Task to complete
Lift every line from the entries that includes the word "mbox".

Extracted entries
● ● ●

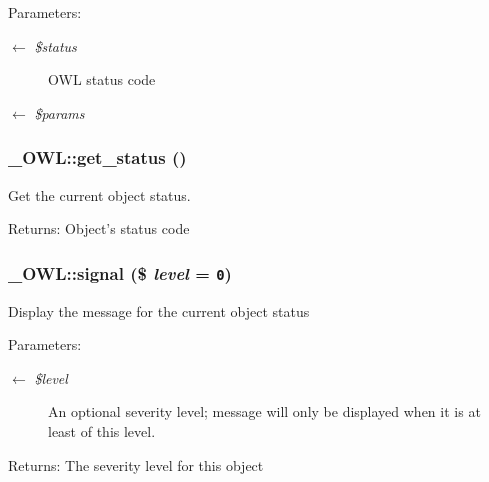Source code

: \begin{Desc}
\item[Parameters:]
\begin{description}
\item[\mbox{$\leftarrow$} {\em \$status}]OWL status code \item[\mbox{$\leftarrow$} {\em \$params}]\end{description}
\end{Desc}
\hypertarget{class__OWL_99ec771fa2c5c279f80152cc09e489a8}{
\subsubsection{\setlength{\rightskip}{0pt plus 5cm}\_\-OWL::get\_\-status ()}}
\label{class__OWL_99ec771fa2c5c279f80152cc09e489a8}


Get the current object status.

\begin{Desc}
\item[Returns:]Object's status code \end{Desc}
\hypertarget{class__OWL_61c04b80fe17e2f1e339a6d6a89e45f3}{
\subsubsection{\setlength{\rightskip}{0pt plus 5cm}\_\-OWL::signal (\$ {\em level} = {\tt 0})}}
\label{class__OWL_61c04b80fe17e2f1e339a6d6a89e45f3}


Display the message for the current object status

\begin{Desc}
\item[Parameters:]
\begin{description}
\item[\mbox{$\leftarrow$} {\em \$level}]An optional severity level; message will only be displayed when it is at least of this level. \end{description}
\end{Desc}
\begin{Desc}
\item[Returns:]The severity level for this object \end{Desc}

● ● ●

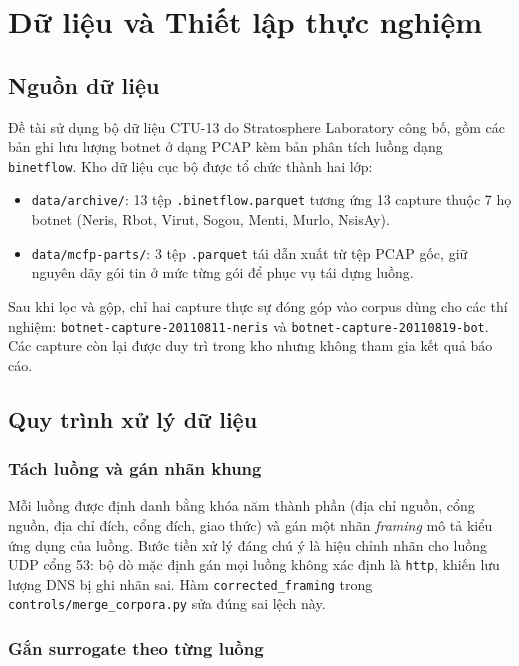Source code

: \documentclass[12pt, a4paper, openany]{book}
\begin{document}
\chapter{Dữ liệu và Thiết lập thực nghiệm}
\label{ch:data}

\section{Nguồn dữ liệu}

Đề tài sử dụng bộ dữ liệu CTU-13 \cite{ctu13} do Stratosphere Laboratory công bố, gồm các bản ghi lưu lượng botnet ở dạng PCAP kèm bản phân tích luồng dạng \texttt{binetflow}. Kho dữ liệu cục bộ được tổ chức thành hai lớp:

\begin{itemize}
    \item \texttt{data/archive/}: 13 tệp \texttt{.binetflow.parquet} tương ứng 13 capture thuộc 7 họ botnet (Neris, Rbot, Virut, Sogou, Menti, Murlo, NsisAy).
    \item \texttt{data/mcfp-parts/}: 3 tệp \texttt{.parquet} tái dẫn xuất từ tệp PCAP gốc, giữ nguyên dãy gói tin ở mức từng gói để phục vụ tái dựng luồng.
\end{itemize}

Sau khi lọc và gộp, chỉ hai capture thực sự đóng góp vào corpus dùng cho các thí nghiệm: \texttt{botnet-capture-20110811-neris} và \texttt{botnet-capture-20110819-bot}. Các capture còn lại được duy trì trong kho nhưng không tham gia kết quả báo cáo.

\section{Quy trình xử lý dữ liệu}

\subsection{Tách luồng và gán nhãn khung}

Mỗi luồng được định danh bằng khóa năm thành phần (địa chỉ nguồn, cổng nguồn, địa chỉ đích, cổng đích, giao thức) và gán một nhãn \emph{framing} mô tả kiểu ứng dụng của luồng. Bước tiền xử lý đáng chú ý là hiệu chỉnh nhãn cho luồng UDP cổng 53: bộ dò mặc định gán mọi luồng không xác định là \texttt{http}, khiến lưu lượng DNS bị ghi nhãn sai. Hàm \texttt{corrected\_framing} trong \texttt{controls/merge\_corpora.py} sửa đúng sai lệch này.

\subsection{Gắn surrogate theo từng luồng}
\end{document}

● ● ●

Task response
\item[\mbox{$\leftarrow$} {\em \$status}]OWL status code \item[\mbox{$\leftarrow$} {\em \$params}]\end{description}
\item[\mbox{$\leftarrow$} {\em \$level}]An optional severity level; message will only be displayed when it is at least of this level. \end{description}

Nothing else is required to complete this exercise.